Stored data entries:
....

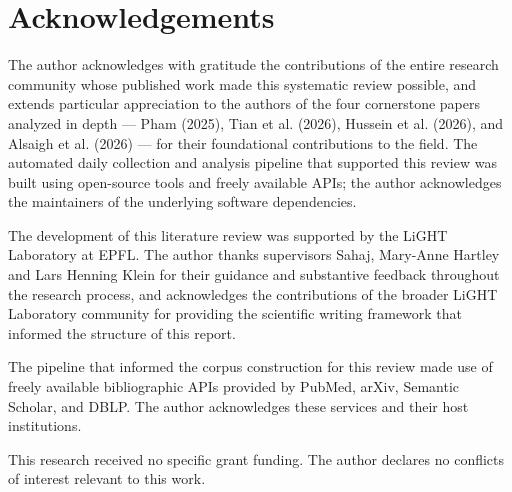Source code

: 
\section*{Acknowledgements}
\label{sec:acknowledgements}

The author acknowledges with gratitude the contributions of the entire research
community whose published work made this systematic review possible, and
extends particular appreciation to the authors of the four cornerstone papers
analyzed in depth — Pham (2025), Tian et al. (2026), Hussein et al. (2026),
and Alsaigh et al. (2026) — for their foundational contributions to the field.
The automated daily collection and analysis pipeline that supported this review
was built using open-source tools and freely available APIs; the author
acknowledges the maintainers of the underlying software dependencies.

The development of this literature review was supported by the LiGHT Laboratory
at EPFL. The author thanks supervisors Sahaj, Mary-Anne Hartley and Lars Henning Klein for
their guidance and substantive feedback throughout the research process, and
acknowledges the contributions of the broader LiGHT Laboratory community for
providing the scientific writing framework that informed the structure of
this report.

The pipeline that informed the corpus construction for this review made use of
freely available bibliographic APIs provided by PubMed, arXiv, Semantic Scholar,
and DBLP. The author acknowledges these services and their host institutions.

This research received no specific grant funding. The author declares no
conflicts of interest relevant to this work.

....

> **What the task asks**: Reproduce the lines above, beginning at the line with "The author acknowledges with" and stopping after the line with "was built using", exactly as they are.

> **Exercise result**:
The author acknowledges with gratitude the contributions of the entire research
community whose published work made this systematic review possible, and
extends particular appreciation to the authors of the four cornerstone papers
analyzed in depth — Pham (2025), Tian et al. (2026), Hussein et al. (2026),
and Alsaigh et al. (2026) — for their foundational contributions to the field.
The automated daily collection and analysis pipeline that supported this review
was built using open-source tools and freely available APIs; the author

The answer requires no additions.